* [BRIEF] Scan the material for the word "open", then return every line where it appears.

* [EXERCISE INPUTS]

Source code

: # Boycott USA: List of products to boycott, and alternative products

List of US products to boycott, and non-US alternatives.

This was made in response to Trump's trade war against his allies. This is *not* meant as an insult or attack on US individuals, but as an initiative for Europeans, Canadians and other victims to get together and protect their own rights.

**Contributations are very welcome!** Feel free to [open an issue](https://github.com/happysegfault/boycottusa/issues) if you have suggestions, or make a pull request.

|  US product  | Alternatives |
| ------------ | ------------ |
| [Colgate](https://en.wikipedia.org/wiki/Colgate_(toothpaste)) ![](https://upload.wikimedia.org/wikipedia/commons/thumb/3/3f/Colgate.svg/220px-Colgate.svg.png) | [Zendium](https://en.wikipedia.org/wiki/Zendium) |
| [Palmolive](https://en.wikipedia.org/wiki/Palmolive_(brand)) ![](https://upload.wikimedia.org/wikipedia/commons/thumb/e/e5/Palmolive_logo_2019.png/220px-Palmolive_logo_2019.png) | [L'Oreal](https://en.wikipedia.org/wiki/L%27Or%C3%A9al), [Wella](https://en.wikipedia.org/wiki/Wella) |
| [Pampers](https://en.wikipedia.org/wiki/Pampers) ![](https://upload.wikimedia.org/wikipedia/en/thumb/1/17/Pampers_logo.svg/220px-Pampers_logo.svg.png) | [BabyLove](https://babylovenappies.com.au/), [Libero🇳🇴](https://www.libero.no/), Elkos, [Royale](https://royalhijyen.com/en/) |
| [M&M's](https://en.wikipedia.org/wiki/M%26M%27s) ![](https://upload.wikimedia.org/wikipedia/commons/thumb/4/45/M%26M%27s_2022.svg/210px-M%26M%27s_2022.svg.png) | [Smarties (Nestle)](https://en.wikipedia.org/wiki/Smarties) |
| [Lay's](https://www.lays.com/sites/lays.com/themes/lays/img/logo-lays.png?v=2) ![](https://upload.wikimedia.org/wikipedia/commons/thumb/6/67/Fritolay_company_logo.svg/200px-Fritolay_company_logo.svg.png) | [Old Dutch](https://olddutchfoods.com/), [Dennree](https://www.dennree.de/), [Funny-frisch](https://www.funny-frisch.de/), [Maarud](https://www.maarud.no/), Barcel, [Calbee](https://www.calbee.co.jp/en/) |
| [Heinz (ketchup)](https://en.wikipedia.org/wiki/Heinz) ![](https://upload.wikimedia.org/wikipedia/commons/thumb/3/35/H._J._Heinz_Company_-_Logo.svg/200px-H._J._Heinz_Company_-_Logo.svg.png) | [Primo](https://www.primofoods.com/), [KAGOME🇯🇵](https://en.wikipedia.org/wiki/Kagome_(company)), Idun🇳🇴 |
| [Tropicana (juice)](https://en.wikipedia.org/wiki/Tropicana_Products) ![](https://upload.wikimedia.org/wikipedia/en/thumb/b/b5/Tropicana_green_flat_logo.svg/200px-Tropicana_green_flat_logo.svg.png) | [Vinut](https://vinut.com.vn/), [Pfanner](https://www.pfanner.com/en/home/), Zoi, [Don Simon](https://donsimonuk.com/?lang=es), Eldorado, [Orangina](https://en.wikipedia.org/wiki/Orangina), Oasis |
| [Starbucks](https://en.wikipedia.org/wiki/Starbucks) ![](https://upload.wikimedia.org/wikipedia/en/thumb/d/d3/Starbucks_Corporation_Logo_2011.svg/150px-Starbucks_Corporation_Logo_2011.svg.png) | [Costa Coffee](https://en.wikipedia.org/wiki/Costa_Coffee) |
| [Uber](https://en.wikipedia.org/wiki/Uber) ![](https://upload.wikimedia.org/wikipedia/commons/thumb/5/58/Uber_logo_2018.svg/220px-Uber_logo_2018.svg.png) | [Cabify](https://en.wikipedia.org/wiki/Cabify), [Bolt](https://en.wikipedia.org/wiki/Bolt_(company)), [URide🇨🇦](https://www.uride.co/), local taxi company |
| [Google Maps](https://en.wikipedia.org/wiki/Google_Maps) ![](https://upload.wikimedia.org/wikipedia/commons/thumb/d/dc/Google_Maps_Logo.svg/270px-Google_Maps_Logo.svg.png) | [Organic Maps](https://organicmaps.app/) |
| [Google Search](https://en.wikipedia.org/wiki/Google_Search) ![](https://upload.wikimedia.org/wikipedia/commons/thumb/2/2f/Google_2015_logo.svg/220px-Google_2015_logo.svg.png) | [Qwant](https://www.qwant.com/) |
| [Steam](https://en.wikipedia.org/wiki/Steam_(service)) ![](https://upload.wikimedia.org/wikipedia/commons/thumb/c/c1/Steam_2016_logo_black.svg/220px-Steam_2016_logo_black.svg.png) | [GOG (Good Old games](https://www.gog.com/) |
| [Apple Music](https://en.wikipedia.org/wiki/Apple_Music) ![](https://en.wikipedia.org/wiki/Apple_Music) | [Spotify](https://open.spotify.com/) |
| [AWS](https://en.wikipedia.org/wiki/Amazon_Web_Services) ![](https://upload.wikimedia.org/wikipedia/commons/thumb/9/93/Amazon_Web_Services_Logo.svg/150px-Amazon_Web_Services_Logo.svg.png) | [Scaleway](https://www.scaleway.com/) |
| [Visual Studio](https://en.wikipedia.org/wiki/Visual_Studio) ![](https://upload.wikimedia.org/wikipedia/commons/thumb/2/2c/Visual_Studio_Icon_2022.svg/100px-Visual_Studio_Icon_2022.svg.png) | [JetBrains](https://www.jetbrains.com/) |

* [RESULT]
**Contributations are very welcome!** Feel free to [open an issue](https://github.com/happysegfault/boycottusa/issues) if you have suggestions, or make a pull request.
| [Apple Music](https://en.wikipedia.org/wiki/Apple_Music) ![](https://en.wikipedia.org/wiki/Apple_Music) | [Spotify](https://open.spotify.com/) |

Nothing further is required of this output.